While a computer is fast and efficient, it lacks the ability to fully understand a drawing or image. Vectorization software can understand the differences between the pixels, and detect edges and shapes. A human, meanwhile, is able to look at the drawing and tell exactly what it represents. Even with just a smudged outline, a human can tell exactly where lines need to be drawn—giving it a clear advantage over vectorization software.
Works with images of any quality
The issue of raster quality is rather redundant for manual tracing. As we have already mentioned, a human knows where the lines need to be. If you have a coffee-stained, hand-drawn design, and you scan it into software, its quality won’t be great. But because you’re familiar with it, you know exactly what needs to be done. No matter what the quality of the raster is, your better understanding of the drawing will ensure your vector is of high quality.
Long and strenuous
Tracing over an image manually can be a long and strenuous process—especially if you’re dealing with a complex image. It can also take users a long time to become proficient at manual tracing. It’s therefore often easier to use automatic tracing in these circumstances—and of course, if you’re dealing with a simple, clean raster image, it’s almost always quicker to trace it automatically.
Surprisingly, manual tracing is often inaccurate when compared to automatic tracing. A study from the field of map drawing showed that the spatial accuracy level that the human hand can resolve is around 40 DPI (dots per inch) in the best case. This figure can drop further if the user is tired. A computer, meanwhile, is more efficient and precise.
So, which one should I use?
There are advantages to using both forms of tracing—and ultimately, it all depends on your needs.
If you’re at the mercy of tight deadlines and are balancing numerous projects, then automatic tracing is likely be your best option. Sometimes, it’s worth choosing automatic tracing even if manual tracing may provide better results, as it can take hours off your workload. It’s also preferable to use automatic tracing if you’re dealing with relatively simple raster images—especially within the fields of architecture and engineering.

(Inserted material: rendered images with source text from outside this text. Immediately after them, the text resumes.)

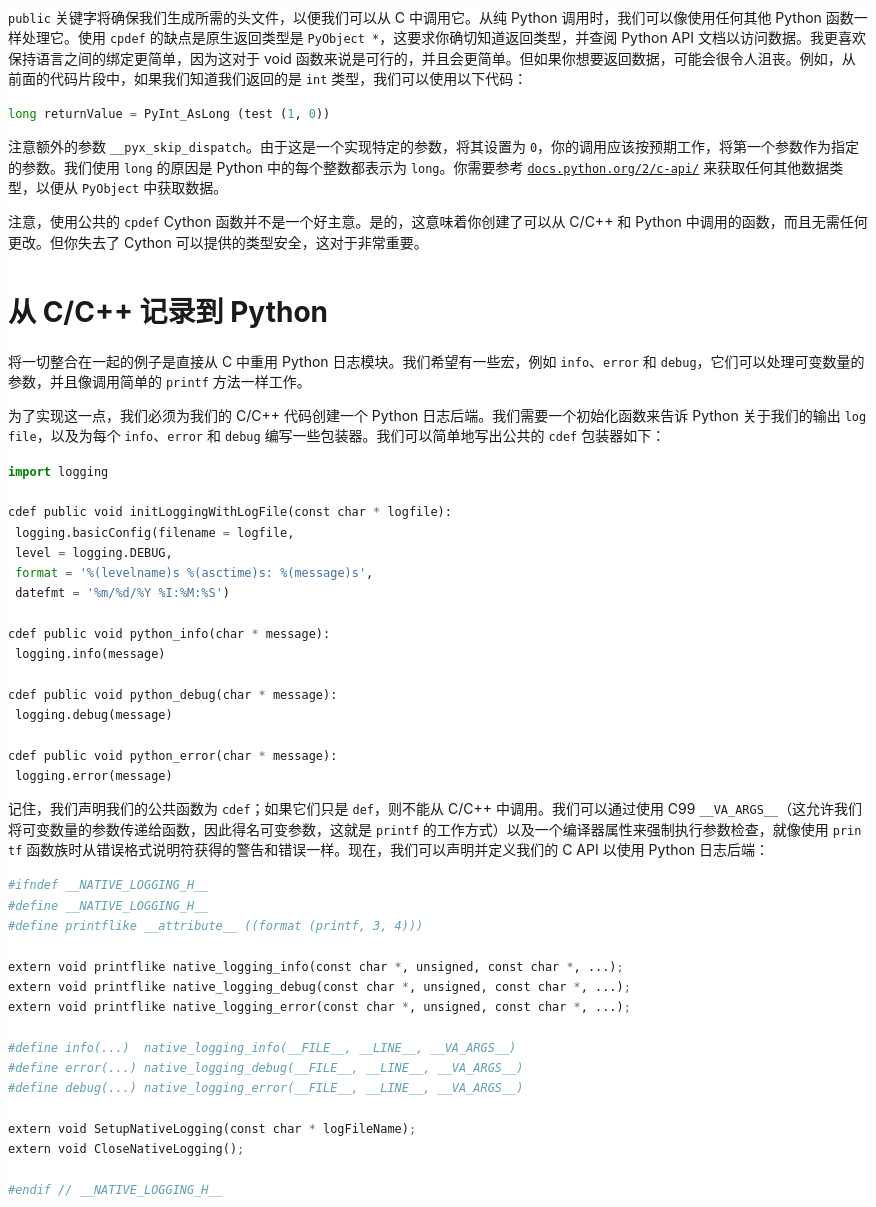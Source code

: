 `public` 关键字将确保我们生成所需的头文件，以便我们可以从 C 中调用它。从纯 Python 调用时，我们可以像使用任何其他 Python 函数一样处理它。使用 `cpdef` 的缺点是原生返回类型是 `PyObject *`，这要求你确切知道返回类型，并查阅 Python API 文档以访问数据。我更喜欢保持语言之间的绑定更简单，因为这对于 void 函数来说是可行的，并且会更简单。但如果你想要返回数据，可能会很令人沮丧。例如，从前面的代码片段中，如果我们知道我们返回的是 `int` 类型，我们可以使用以下代码：

```py
long returnValue = PyInt_AsLong (test (1, 0))
```

注意额外的参数 `__pyx_skip_dispatch`。由于这是一个实现特定的参数，将其设置为 `0`，你的调用应该按预期工作，将第一个参数作为指定的参数。我们使用 `long` 的原因是 Python 中的每个整数都表示为 `long`。你需要参考 [`docs.python.org/2/c-api/`](https://docs.python.org/2/c-api/) 来获取任何其他数据类型，以便从 `PyObject` 中获取数据。

注意，使用公共的 `cpdef` Cython 函数并不是一个好主意。是的，这意味着你创建了可以从 C/C++ 和 Python 中调用的函数，而且无需任何更改。但你失去了 Cython 可以提供的类型安全，这对于非常重要。

# 从 C/C++ 记录到 Python

将一切整合在一起的例子是直接从 C 中重用 Python 日志模块。我们希望有一些宏，例如 `info`、`error` 和 `debug`，它们可以处理可变数量的参数，并且像调用简单的 `printf` 方法一样工作。

为了实现这一点，我们必须为我们的 C/C++ 代码创建一个 Python 日志后端。我们需要一个初始化函数来告诉 Python 关于我们的输出 `logfile`，以及为每个 `info`、`error` 和 `debug` 编写一些包装器。我们可以简单地写出公共的 `cdef` 包装器如下：

```py
import logging

cdef public void initLoggingWithLogFile(const char * logfile):
 logging.basicConfig(filename = logfile,
 level = logging.DEBUG,
 format = '%(levelname)s %(asctime)s: %(message)s',
 datefmt = '%m/%d/%Y %I:%M:%S')

cdef public void python_info(char * message):
 logging.info(message)

cdef public void python_debug(char * message):
 logging.debug(message)

cdef public void python_error(char * message):
 logging.error(message)

```

记住，我们声明我们的公共函数为 `cdef`；如果它们只是 `def`，则不能从 C/C++ 中调用。我们可以通过使用 C99 `__VA_ARGS__`（这允许我们将可变数量的参数传递给函数，因此得名可变参数，这就是 `printf` 的工作方式）以及一个编译器属性来强制执行参数检查，就像使用 `printf` 函数族时从错误格式说明符获得的警告和错误一样。现在，我们可以声明并定义我们的 C API 以使用 Python 日志后端：

```py
#ifndef __NATIVE_LOGGING_H__
#define __NATIVE_LOGGING_H__
#define printflike __attribute__ ((format (printf, 3, 4)))

extern void printflike native_logging_info(const char *, unsigned, const char *, ...);
extern void printflike native_logging_debug(const char *, unsigned, const char *, ...);
extern void printflike native_logging_error(const char *, unsigned, const char *, ...);

#define info(...)  native_logging_info(__FILE__, __LINE__, __VA_ARGS__)
#define error(...) native_logging_debug(__FILE__, __LINE__, __VA_ARGS__)
#define debug(...) native_logging_error(__FILE__, __LINE__, __VA_ARGS__)

extern void SetupNativeLogging(const char * logFileName);
extern void CloseNativeLogging();

#endif // __NATIVE_LOGGING_H__
```
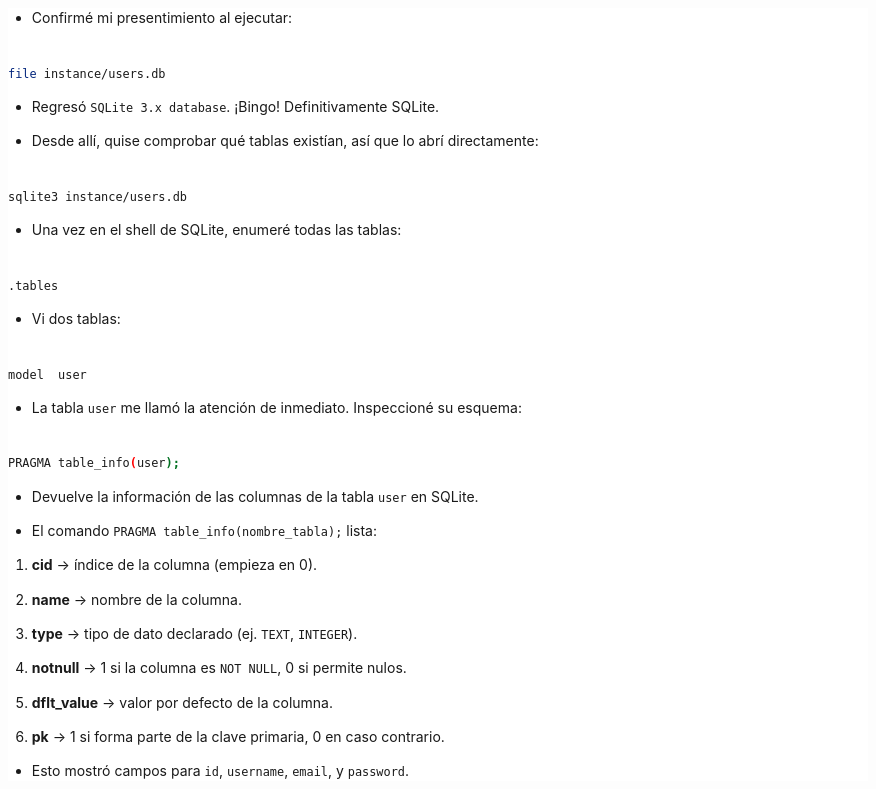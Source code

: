 - Confirmé mi presentimiento al ejecutar:

```bash 

file instance/users.db

```


- Regresó `SQLite 3.x database`. ¡Bingo! Definitivamente SQLite.

- Desde allí, quise comprobar qué tablas existían, así que lo abrí directamente:


```bash 

sqlite3 instance/users.db

```


- Una vez en el shell de SQLite, enumeré todas las tablas:

```bash

.tables

```


- Vi dos tablas:

```bash 

model  user

```

- La tabla `user` me llamó la atención de inmediato. Inspeccioné su esquema:

```bash

PRAGMA table_info(user);

```

- Devuelve la información de las columnas de la tabla `user` en SQLite.

- El comando `PRAGMA table_info(nombre_tabla);` lista:

1. **cid** → índice de la columna (empieza en 0).
    
2. **name** → nombre de la columna.
    
3. **type** → tipo de dato declarado (ej. `TEXT`, `INTEGER`).
    
4. **notnull** → 1 si la columna es `NOT NULL`, 0 si permite nulos.
    
5. **dflt_value** → valor por defecto de la columna.
    
6. **pk** → 1 si forma parte de la clave primaria, 0 en caso contrario.

- Esto mostró campos para `id`, `username`, `email`, y `password`.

If you’re dealing with more complex images (such as photos), or poor-quality raster images, then manual tracing is a great option. It might seem daunting, but manual tracing is definitely a useful skill to have if you deal with CAD day-in, day-out. It also ensures that your image will be vectorized in exactly the way you intended—something that a computer won’t be able to achieve.
Here at Scan2CAD, we think that there are certainly occasions where it’s preferable to manually trace your image. However, for many images, using Scan2CAD is a great way of achieving high-quality vector outputs in a short space of time. Plus, with a full vector editing suite built into the software, you have the ability to make some finishing touches to your image, and achieve a perfect end product.